*** Begin section ***

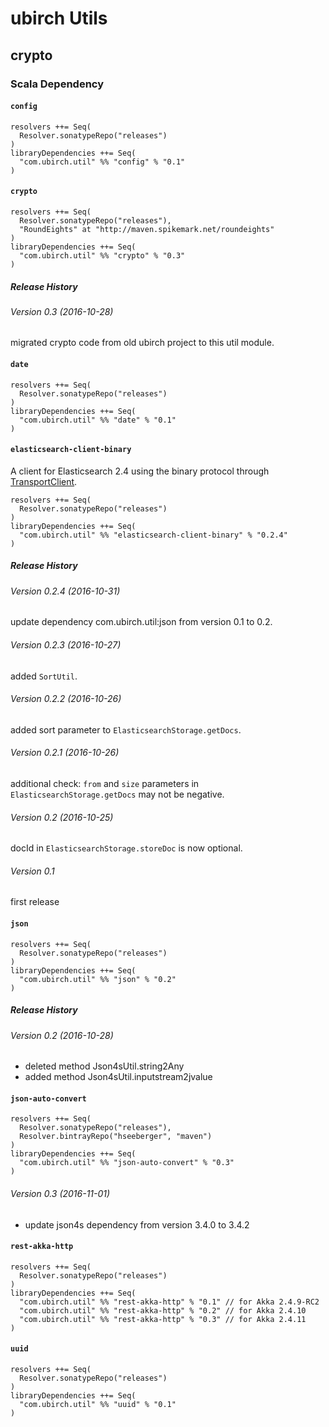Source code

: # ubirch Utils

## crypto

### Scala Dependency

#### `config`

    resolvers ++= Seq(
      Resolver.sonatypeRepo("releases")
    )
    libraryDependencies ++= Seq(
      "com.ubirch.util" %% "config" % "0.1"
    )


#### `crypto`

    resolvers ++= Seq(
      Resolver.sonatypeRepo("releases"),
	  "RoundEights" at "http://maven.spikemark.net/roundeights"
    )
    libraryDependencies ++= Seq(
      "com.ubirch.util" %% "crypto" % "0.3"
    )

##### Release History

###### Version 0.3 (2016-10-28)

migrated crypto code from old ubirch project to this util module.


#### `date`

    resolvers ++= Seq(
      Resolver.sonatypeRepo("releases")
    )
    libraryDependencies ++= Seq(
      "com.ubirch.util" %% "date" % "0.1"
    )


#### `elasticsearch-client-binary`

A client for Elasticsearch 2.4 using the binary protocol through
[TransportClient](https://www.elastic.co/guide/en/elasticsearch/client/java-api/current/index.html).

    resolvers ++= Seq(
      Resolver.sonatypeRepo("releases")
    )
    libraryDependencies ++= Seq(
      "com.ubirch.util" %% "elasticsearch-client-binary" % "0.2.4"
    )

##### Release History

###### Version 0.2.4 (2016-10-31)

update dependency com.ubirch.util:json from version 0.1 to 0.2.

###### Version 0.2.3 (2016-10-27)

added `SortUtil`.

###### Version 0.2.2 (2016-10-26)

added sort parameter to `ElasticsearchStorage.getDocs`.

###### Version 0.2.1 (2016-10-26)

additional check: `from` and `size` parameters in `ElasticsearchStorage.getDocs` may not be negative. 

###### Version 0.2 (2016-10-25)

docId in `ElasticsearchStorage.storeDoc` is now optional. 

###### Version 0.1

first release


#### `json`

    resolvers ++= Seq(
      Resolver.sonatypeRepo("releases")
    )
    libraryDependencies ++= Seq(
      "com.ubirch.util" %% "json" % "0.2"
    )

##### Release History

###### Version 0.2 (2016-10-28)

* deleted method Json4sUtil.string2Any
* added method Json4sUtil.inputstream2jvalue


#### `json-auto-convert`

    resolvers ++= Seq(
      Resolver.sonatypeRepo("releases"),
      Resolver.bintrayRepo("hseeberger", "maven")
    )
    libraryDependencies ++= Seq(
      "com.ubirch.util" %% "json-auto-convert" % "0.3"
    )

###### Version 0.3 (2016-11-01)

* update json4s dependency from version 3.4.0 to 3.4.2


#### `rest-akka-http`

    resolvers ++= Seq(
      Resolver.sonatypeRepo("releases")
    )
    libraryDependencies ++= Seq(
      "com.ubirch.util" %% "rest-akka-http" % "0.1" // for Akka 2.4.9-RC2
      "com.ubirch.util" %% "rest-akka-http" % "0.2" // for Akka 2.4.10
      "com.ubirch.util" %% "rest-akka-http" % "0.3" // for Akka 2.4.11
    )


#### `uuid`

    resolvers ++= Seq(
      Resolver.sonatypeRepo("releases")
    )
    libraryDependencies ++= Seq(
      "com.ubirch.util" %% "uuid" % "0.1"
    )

*** End section ***

* TASK PROMPT *
Set the listing above down again exactly, leaving pictures out.

* TASK SOLUTION *
Source code

: # ubirch Utils

## crypto

### Scala Dependency

#### `config`

    resolvers ++= Seq(
      Resolver.sonatypeRepo("releases")
    )
    libraryDependencies ++= Seq(
      "com.ubirch.util" %% "config" % "0.1"
    )


#### `crypto`

    resolvers ++= Seq(
      Resolver.sonatypeRepo("releases"),
	  "RoundEights" at "http://maven.spikemark.net/roundeights"
    )
    libraryDependencies ++= Seq(
      "com.ubirch.util" %% "crypto" % "0.3"
    )

##### Release History

###### Version 0.3 (2016-10-28)

migrated crypto code from old ubirch project to this util module.


#### `date`

    resolvers ++= Seq(
      Resolver.sonatypeRepo("releases")
    )
    libraryDependencies ++= Seq(
      "com.ubirch.util" %% "date" % "0.1"
    )


#### `elasticsearch-client-binary`

A client for Elasticsearch 2.4 using the binary protocol through
[TransportClient](https://www.elastic.co/guide/en/elasticsearch/client/java-api/current/index.html).

    resolvers ++= Seq(
      Resolver.sonatypeRepo("releases")
    )
    libraryDependencies ++= Seq(
      "com.ubirch.util" %% "elasticsearch-client-binary" % "0.2.4"
    )

##### Release History

###### Version 0.2.4 (2016-10-31)

update dependency com.ubirch.util:json from version 0.1 to 0.2.

###### Version 0.2.3 (2016-10-27)

added `SortUtil`.

###### Version 0.2.2 (2016-10-26)

added sort parameter to `ElasticsearchStorage.getDocs`.

###### Version 0.2.1 (2016-10-26)

additional check: `from` and `size` parameters in `ElasticsearchStorage.getDocs` may not be negative. 

###### Version 0.2 (2016-10-25)

docId in `ElasticsearchStorage.storeDoc` is now optional. 

###### Version 0.1

first release


#### `json`

    resolvers ++= Seq(
      Resolver.sonatypeRepo("releases")
    )
    libraryDependencies ++= Seq(
      "com.ubirch.util" %% "json" % "0.2"
    )

##### Release History

###### Version 0.2 (2016-10-28)

* deleted method Json4sUtil.string2Any
* added method Json4sUtil.inputstream2jvalue


#### `json-auto-convert`

    resolvers ++= Seq(
      Resolver.sonatypeRepo("releases"),
      Resolver.bintrayRepo("hseeberger", "maven")
    )
    libraryDependencies ++= Seq(
      "com.ubirch.util" %% "json-auto-convert" % "0.3"
    )

###### Version 0.3 (2016-11-01)

* update json4s dependency from version 3.4.0 to 3.4.2


#### `rest-akka-http`

    resolvers ++= Seq(
      Resolver.sonatypeRepo("releases")
    )
    libraryDependencies ++= Seq(
      "com.ubirch.util" %% "rest-akka-http" % "0.1" // for Akka 2.4.9-RC2
      "com.ubirch.util" %% "rest-akka-http" % "0.2" // for Akka 2.4.10
      "com.ubirch.util" %% "rest-akka-http" % "0.3" // for Akka 2.4.11
    )


#### `uuid`

    resolvers ++= Seq(
      Resolver.sonatypeRepo("releases")
    )
    libraryDependencies ++= Seq(
      "com.ubirch.util" %% "uuid" % "0.1"
    )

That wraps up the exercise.